More is more. Or is it?
In full disclosure, I am a striver. I’m happiest when I’m working toward something — whether it’s a new work idea, business goal, or household project. I have generally thought this was one of the better parts of my personality, and yet, if I’m honest, there’s an underbelly to it. I’m rarely, if ever, satisfied.
I’m in good company. In her must-read book, Daring Greatly, researcher Brené Brown calls this phenomenon the culture of scarcity. From the moment we awake, our first thoughts are of what’s lacking: that we didn’t get enough sleep, or we’re late for work, or behind on a project. Brown writes, “Scarcity is the ‘never enough’ problem…Scarcity thrives in a culture where everyone is hyperaware of lack. Everything from safety and love to money and resources feels restricted or lacking.”
All too often, our self-worth is attached to what we achieve, produce, or accumulate. Our fix is to work harder. And we do. Americans work more hours now than at any other point in our country’s history. (For a preview of what may lie ahead, look at Japan, where they are literally dying from overwork. Termed karoshi, it’s inspired a national health campaign.)
We’ve heard repeatedly that more work doesn’t bring happiness. Study after study shows that money, after getting above the line of self-sufficiency, does not improve life satisfaction. Fulfilling relationships, doing for others, a well-rounded life, and creative outlets all do.
Yet busyness lures us. A fellow entrepreneur and I were talking about this very topic, and pondering how much is enough. She shared this sentiment and it stuck for me: “the work is infinite, but your time is finite.” The tension between what you can do and what you should do will never go away, only your mindset can change.
So how do you determine when to be satisfied? Here’s what been helpful for me.
- Set an intention of enough. When you find yourself clamoring for the next promotion, sending one more email, or bringing on another client, make sure you’re doing it for positive reasons and not from a place of scarcity. It’s easy to mindlessly go through the motions without thinking through the outcomes. For every action, there’s a reaction — so choose wisely.
- When in doubt about an action, ask yourself: “For the sake of what?” This is a powerful question that forces us to examine the root causes of our behavior. With my coaching clients and myself, I’m amazed at how often the answer is: I have no idea.

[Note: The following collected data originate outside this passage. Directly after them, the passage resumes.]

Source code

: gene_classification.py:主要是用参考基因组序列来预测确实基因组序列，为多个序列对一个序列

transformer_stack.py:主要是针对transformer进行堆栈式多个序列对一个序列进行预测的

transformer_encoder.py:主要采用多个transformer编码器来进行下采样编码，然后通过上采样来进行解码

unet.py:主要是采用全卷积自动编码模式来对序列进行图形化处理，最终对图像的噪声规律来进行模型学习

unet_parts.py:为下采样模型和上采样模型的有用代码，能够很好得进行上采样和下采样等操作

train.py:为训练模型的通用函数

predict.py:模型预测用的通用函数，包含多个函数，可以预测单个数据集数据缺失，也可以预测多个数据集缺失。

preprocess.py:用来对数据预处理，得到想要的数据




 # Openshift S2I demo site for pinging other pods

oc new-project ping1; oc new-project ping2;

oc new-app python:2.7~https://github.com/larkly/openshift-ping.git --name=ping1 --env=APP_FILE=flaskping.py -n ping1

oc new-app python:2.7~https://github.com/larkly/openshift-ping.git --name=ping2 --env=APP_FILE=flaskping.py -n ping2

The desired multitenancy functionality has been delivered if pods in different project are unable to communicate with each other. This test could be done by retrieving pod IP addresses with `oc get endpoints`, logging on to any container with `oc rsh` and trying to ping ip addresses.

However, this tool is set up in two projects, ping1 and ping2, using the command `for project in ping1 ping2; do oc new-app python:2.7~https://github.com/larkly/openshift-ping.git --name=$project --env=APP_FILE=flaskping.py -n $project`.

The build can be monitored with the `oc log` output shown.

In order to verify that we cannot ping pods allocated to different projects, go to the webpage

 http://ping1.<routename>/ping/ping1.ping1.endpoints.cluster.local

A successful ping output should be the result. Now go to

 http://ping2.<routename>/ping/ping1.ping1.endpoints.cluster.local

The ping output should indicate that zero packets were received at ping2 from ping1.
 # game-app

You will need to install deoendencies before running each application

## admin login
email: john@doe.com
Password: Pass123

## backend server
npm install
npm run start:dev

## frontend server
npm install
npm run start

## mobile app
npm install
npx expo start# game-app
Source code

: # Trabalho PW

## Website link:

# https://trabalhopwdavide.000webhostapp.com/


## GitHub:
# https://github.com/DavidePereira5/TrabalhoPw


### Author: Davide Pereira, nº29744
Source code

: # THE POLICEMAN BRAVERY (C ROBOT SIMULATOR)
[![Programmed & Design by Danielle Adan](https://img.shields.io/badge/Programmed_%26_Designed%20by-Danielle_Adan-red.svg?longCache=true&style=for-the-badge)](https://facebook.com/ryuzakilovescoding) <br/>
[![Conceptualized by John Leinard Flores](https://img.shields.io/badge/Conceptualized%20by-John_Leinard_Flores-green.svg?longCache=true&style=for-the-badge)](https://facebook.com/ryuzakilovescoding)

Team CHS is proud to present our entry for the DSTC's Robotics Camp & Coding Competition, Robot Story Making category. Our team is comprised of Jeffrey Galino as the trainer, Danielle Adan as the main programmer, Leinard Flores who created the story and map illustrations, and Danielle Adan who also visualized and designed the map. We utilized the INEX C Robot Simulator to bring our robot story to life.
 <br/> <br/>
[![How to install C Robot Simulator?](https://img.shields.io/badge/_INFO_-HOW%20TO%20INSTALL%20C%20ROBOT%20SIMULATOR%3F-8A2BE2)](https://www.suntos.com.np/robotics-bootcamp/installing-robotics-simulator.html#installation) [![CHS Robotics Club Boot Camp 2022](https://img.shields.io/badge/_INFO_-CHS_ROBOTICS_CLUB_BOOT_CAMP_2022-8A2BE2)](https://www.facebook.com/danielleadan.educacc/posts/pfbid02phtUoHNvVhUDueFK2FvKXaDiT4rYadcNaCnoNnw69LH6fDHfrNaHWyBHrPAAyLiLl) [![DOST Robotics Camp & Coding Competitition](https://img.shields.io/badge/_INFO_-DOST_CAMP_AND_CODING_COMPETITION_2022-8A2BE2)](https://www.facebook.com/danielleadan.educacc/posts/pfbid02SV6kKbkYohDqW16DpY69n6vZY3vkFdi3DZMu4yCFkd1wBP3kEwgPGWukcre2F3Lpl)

- Have a regular personal strategy session to determine your goals for your career and your goals for your life. This doesn’t have to be an expansive process — one hour of thoughtful reflection can do wonders. Just be sure to hold this time at least once every year. We are often in complete conflict, i.e. I want to make double the money and have a more fulfilling family life. When you line them up, the contrast can be stark.
All this being said, I’m still glad I have a fire in my belly about my work and my life. Yet, I know for certain that there’s good ambition and unhealthy ambition. I’m still striving, but striving to stay on ambition’s good side.